With no official figure available, long-standing contingency rules written into bond and derivatives contracts will now come into play though the two markets use different fallback methods.
The cancellation didn’t catch anyone off guard. White House officials signaled on Oct. 24 that October inflation data was unlikely to be released, and on Wednesday the BLS confirmed that the October unemployment rate would also be missing because of the Oct. 1 to Nov. 12 shutdown.
“Even before the announcement, it was widely expected that the fallback would apply for October, so markets had already priced it in,” said Jon Hill, head of US inflation strategy at Barclays Capital Inc.
While previous shutdowns have pushed back economic reports, this is the first time the BLS has been unable to produce a major release at all.
The absence of data is creating fresh uncertainty for investors, especially at a moment when inflation remains stubbornly above the Federal Reserve’s 2% goal. While inflation has eased sharply from the pandemic-era highs of 2022, it’s still running hot enough that several Fed officials oppose moving forward with additional rate cuts. Policymakers have already lowered rates twice this year due to signs of cooling in the labor market.
As inflation reports have become increasingly influential in shaping market expectations, some Fed members have said the lack of up-to-date data is yet another reason to pause any further reductions when they meet on Dec. 9–10.
According to the BLS, November CPI will still be released on Dec. 18. That means the Federal Open Market Committee will head into its next meeting with September as the most recent official inflation reading.

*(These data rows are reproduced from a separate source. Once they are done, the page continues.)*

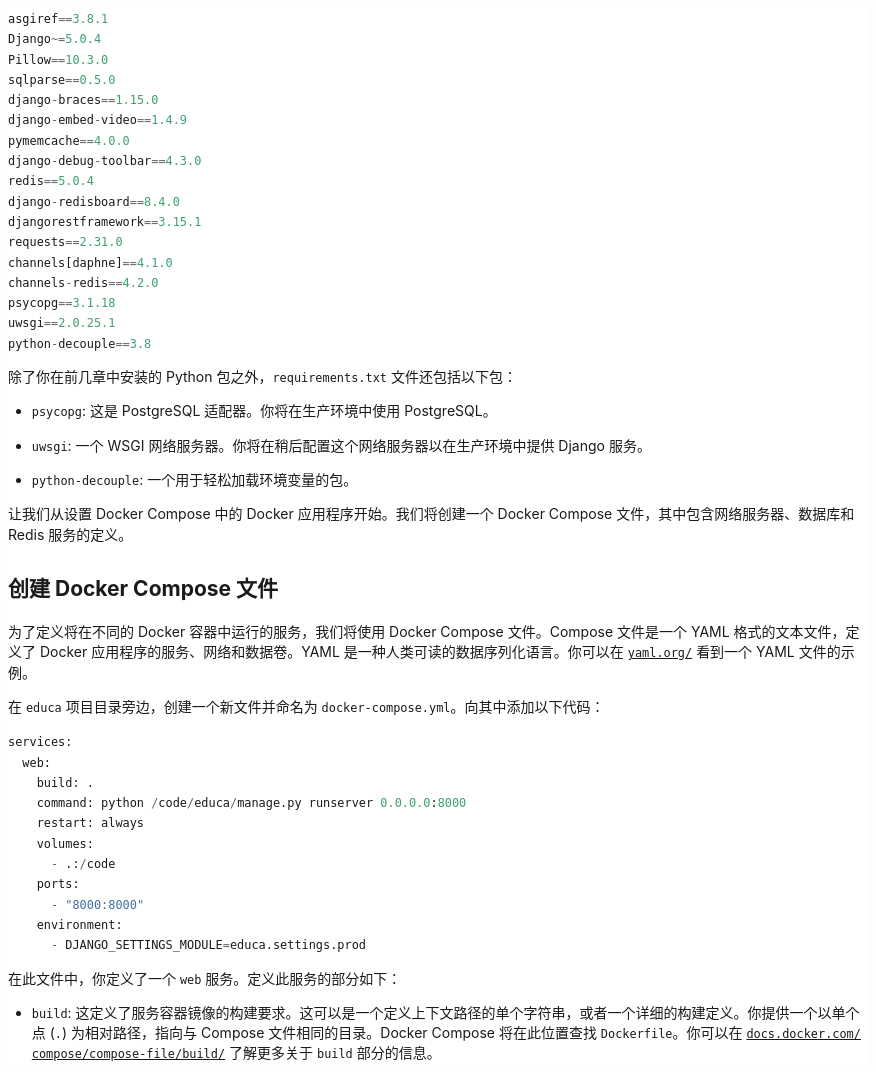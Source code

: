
 ```py
asgiref==3.8.1
Django~=5.0.4
Pillow==10.3.0
sqlparse==0.5.0
django-braces==1.15.0
django-embed-video==1.4.9
pymemcache==4.0.0
django-debug-toolbar==4.3.0
redis==5.0.4
django-redisboard==8.4.0
djangorestframework==3.15.1
requests==2.31.0
channels[daphne]==4.1.0
channels-redis==4.2.0
psycopg==3.1.18
uwsgi==2.0.25.1
python-decouple==3.8 
```

除了你在前几章中安装的 Python 包之外，`requirements.txt` 文件还包括以下包：

+   `psycopg`: 这是 PostgreSQL 适配器。你将在生产环境中使用 PostgreSQL。

+   `uwsgi`: 一个 WSGI 网络服务器。你将在稍后配置这个网络服务器以在生产环境中提供 Django 服务。

+   `python-decouple`: 一个用于轻松加载环境变量的包。

让我们从设置 Docker Compose 中的 Docker 应用程序开始。我们将创建一个 Docker Compose 文件，其中包含网络服务器、数据库和 Redis 服务的定义。

## 创建 Docker Compose 文件

为了定义将在不同的 Docker 容器中运行的服务，我们将使用 Docker Compose 文件。Compose 文件是一个 YAML 格式的文本文件，定义了 Docker 应用程序的服务、网络和数据卷。YAML 是一种人类可读的数据序列化语言。你可以在 [`yaml.org/`](https://yaml.org/) 看到一个 YAML 文件的示例。

在 `educa` 项目目录旁边，创建一个新文件并命名为 `docker-compose.yml`。向其中添加以下代码：

```py
services:
  web:
    build: .
    command: python /code/educa/manage.py runserver 0.0.0.0:8000
    restart: always
    volumes:
      - .:/code
    ports:
      - "8000:8000"
    environment:
      - DJANGO_SETTINGS_MODULE=educa.settings.prod 
```

在此文件中，你定义了一个 `web` 服务。定义此服务的部分如下：

+   `build`: 这定义了服务容器镜像的构建要求。这可以是一个定义上下文路径的单个字符串，或者一个详细的构建定义。你提供一个以单个点 (`.`) 为相对路径，指向与 Compose 文件相同的目录。Docker Compose 将在此位置查找 `Dockerfile`。你可以在 [`docs.docker.com/compose/compose-file/build/`](https://docs.docker.com/compose/compose-file/build/) 了解更多关于 `build` 部分的信息。
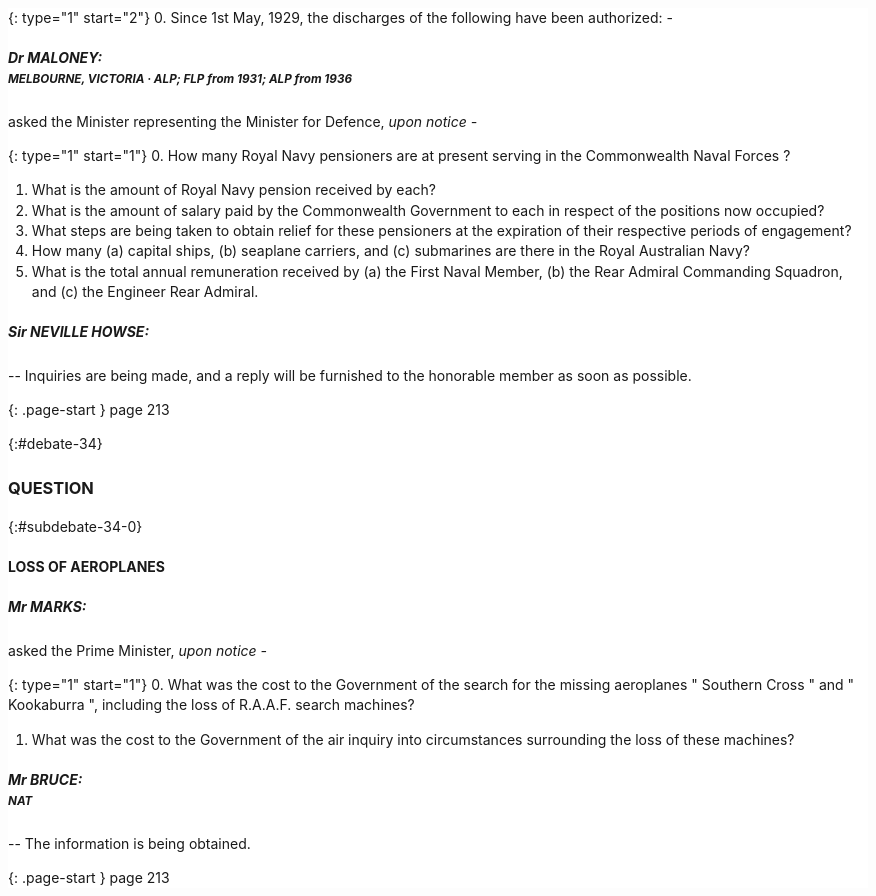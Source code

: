 
<graphic href="121331192908225_10_0.jpg"></graphic>


{: type="1" start="2"}
0. Since 1st May, 1929, the discharges of the following have been authorized: - 


<graphic href="121331192908225_10_1.jpg"></graphic>


##### Dr MALONEY:<br><small class="text-muted">MELBOURNE, VICTORIA &middot; ALP; FLP from 1931; ALP from 1936</small>

asked the Minister representing the Minister for Defence,  *upon notice -* 

{: type="1" start="1"}
0. How many Royal Navy pensioners are at present serving in the Commonwealth Naval Forces ? 
1. What is the amount of Royal Navy pension received by each? 
2. What is the amount of salary paid by the Commonwealth Government to each in respect of the positions now occupied? 
3. What steps are being taken to obtain relief for these pensioners at the expiration of their respective periods of engagement? 
4. How many (a) capital ships, (b) seaplane carriers, and (c) submarines are there in the Royal Australian Navy? 
5. What is the total annual remuneration received by (a) the First Naval Member, (b) the Rear Admiral Commanding Squadron, and (c) the Engineer Rear Admiral. 

##### Sir NEVILLE HOWSE:

-- Inquiries are being made, and a reply will be furnished to the honorable member as soon as possible. 

{: .page-start }
page 213

{:#debate-34}
### QUESTION

{:#subdebate-34-0}
#### LOSS OF AEROPLANES

##### Mr MARKS:

asked the Prime Minister,  *upon notice -* 

{: type="1" start="1"}
0. What was the cost to the Government of the search for the missing aeroplanes " Southern Cross " and " Kookaburra ", including the loss of R.A.A.F. search machines? 
1. What was the cost to the Government of the air inquiry into circumstances surrounding the loss of these machines? 

##### Mr BRUCE:<br><small class="text-muted">NAT</small>

-- The information is being obtained. 

{: .page-start }
page 213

Normally, the BLS collects price information from around 80,000 items nationwide, largely in person. Staff had been brought back to ensure that the September data was ready necessary for calculating the Social Security cost-of-living adjustment but October price checks never took place.
The agency said it can still retrieve some non-survey components for October and will include them “where possible” in the November report.
For Treasury Inflation-Protected Securities, or TIPS, monthly CPI figures are used to compute daily index ratios, which determine accrued interest that a bond buyer owes the seller. The October CPI would have been used to calculate values from Dec. 2 through Jan. 1, 2026.
In cases where CPI is unavailable, TIPS rules default to a “synthetic” index value based on the most recent 12-month CPI change in this case the shift between September 2024 and September 2025.
Inflation derivatives follow an entirely different fallback model, which will create a temporary split between the roughly $2 trillion TIPS market and the $4.5 trillion in outstanding inflation swaps cleared through LCH, a unit of the London Stock Exchange Group.
Standard inflation swaps rely on International Swaps and Derivatives Association guidelines. If a swap isn’t tied directly to a specific security, ISDA rules apply the year-over-year CPI change for September 2025 to the October 2024 index level.
These contrasting formulas result in different payout values. Calculations show that for October, the TIPS fallback would generate an index level of 325.604, while the swaps fallback would come in slightly lower at 325.174.
TIPS maturing in January 2026 have significantly outperformed inflation swaps in recent weeks, a move Barclays’ Hill said reflects investors pricing in the likelihood that fallback mechanisms would be triggered.
Earlier this month, ISDA published guidance outlining how swap fallbacks would be activated. The goal, the association said, was to reduce market risk and ensure smooth valuation and settlement practices across the industry.